Document images with source code:
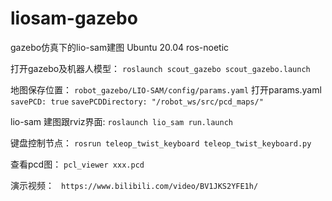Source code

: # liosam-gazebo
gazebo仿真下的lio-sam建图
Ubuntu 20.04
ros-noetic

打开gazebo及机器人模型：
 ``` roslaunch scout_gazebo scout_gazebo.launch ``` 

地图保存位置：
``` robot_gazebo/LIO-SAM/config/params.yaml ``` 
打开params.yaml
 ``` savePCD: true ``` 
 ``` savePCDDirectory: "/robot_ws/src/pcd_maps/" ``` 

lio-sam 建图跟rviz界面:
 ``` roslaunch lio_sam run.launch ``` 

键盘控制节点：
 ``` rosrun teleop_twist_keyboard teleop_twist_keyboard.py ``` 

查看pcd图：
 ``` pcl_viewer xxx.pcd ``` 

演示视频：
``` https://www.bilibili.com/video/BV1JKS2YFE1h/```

...

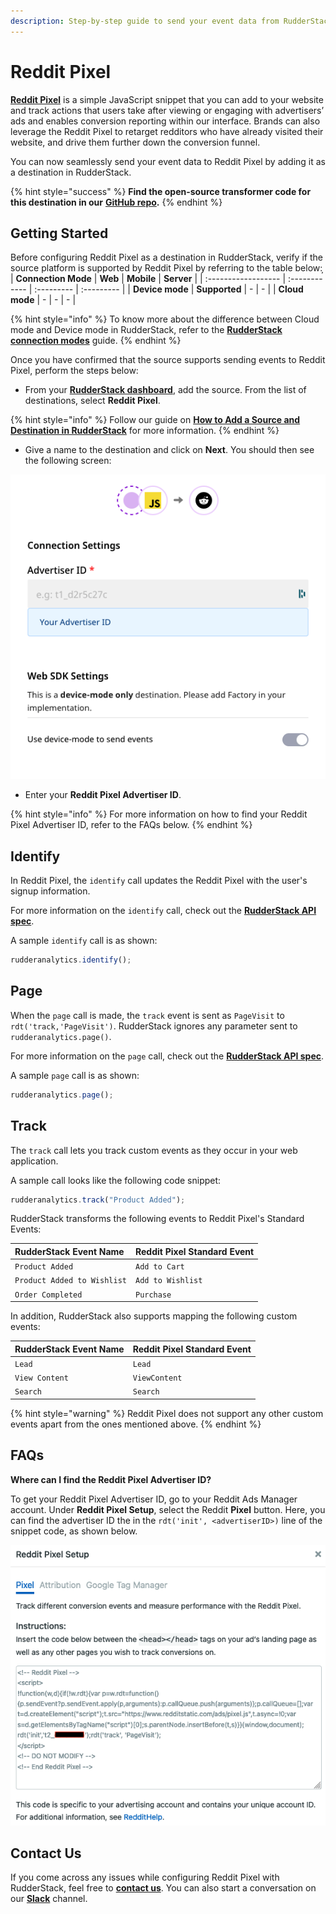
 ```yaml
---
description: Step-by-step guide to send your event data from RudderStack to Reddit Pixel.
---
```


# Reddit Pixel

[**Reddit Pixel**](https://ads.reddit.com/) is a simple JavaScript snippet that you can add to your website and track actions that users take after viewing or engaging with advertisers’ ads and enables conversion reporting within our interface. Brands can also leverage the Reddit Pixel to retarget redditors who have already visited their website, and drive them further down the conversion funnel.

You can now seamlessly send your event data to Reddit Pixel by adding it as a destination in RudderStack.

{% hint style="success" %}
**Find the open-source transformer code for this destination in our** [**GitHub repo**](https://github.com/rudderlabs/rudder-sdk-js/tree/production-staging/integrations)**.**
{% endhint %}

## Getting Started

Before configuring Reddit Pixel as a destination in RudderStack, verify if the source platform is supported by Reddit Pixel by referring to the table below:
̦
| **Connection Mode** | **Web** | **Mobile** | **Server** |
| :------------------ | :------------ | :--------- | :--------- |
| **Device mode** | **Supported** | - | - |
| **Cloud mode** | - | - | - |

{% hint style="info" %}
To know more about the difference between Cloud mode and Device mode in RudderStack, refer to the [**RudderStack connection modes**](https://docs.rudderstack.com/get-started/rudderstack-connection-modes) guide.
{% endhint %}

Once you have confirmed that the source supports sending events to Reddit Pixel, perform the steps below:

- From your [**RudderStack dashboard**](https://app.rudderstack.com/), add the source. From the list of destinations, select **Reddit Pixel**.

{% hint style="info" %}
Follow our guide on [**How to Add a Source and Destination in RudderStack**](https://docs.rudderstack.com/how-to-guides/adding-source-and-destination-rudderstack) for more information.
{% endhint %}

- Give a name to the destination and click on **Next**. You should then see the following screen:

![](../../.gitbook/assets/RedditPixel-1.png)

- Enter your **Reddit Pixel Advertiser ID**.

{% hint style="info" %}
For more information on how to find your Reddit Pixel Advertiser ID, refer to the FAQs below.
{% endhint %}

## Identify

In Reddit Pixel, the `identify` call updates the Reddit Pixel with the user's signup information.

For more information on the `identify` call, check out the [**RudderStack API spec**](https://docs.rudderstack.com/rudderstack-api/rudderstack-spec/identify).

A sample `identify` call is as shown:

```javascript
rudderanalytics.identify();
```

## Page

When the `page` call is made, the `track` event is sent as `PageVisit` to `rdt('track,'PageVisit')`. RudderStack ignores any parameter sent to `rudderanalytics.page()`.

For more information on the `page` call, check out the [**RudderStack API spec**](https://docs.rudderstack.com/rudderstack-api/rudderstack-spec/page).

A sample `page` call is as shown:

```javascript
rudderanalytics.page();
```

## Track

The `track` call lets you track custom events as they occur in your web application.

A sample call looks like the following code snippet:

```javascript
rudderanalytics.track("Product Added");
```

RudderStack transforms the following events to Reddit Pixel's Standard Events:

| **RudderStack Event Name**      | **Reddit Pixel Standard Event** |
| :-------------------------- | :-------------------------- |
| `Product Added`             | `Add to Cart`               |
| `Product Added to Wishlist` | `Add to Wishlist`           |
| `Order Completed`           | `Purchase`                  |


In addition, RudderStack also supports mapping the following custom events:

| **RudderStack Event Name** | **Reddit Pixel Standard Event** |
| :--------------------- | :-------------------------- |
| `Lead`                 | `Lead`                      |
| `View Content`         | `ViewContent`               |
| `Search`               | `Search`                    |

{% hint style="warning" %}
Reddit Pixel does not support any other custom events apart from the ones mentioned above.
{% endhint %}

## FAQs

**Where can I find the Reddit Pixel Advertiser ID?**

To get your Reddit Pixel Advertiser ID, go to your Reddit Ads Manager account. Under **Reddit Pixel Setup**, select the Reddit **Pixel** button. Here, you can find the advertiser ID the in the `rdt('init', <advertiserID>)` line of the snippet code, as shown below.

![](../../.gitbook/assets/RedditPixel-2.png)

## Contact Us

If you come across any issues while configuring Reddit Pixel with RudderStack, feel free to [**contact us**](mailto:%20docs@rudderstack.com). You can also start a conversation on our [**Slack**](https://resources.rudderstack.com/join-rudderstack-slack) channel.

--

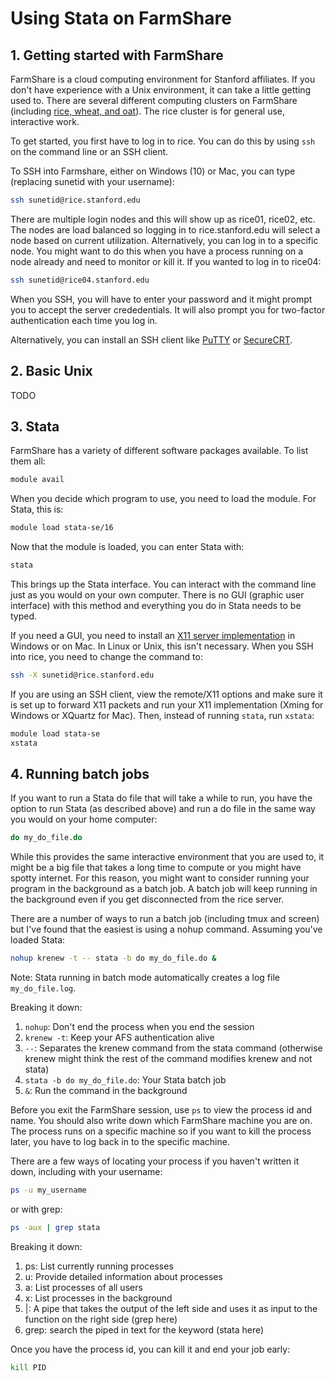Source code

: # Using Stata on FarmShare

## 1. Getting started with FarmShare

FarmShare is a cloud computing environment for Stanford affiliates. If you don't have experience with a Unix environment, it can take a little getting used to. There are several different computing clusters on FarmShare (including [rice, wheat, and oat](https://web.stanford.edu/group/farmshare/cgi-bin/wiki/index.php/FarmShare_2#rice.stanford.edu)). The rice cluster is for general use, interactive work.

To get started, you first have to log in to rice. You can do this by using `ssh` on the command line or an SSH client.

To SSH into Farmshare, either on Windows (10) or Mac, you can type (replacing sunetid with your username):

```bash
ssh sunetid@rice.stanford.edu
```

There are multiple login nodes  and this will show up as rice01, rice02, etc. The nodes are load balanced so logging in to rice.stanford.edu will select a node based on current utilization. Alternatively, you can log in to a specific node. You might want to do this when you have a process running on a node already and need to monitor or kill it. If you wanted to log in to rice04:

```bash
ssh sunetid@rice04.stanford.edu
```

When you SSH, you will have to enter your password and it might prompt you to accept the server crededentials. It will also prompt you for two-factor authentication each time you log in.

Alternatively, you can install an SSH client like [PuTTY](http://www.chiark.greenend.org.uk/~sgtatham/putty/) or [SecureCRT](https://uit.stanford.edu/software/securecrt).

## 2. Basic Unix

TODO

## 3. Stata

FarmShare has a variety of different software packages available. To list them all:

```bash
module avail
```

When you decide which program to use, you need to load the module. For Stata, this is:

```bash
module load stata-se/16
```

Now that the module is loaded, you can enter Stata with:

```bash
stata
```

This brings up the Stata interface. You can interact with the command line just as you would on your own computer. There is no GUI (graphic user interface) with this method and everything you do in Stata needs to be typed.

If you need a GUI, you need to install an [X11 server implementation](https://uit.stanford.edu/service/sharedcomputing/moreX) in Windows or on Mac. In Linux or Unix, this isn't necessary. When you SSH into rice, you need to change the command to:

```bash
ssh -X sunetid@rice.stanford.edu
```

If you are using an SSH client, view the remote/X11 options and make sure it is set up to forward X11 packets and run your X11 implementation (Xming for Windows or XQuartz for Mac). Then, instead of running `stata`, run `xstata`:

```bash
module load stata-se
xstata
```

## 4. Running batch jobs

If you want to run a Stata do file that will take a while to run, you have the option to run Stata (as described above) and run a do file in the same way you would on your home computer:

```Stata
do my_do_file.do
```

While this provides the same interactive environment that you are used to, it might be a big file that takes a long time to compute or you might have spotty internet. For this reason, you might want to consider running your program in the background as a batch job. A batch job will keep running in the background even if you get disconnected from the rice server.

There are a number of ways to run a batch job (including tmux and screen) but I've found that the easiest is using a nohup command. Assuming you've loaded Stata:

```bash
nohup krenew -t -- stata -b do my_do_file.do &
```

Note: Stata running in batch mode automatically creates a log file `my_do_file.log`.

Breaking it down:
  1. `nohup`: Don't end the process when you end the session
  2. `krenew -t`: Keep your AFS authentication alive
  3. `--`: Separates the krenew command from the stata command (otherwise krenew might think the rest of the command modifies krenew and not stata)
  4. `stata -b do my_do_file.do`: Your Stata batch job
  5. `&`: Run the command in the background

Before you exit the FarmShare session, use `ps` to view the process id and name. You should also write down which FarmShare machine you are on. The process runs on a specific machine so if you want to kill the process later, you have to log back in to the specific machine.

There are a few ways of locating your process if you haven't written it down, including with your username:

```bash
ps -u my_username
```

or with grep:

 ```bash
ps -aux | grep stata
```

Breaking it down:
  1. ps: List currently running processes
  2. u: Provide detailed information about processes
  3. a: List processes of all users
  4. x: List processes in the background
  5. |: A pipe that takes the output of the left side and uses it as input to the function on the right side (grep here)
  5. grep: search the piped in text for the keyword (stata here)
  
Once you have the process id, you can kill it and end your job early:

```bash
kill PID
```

» REQUIRED ACTION
In the entries above, one line contains "mode** | **Supported** | - | - |" and another contains "Once you have confirmed". Reproduce exactly those two lines and the lines between them, nothing else.

» SOLUTION TO THE EXERCISE
| **Device mode** | **Supported** | - | - |
| **Cloud mode** | - | - | - |

{% hint style="info" %}
To know more about the difference between Cloud mode and Device mode in RudderStack, refer to the [**RudderStack connection modes**](https://docs.rudderstack.com/get-started/rudderstack-connection-modes) guide.
{% endhint %}

Once you have confirmed that the source supports sending events to Reddit Pixel, perform the steps below:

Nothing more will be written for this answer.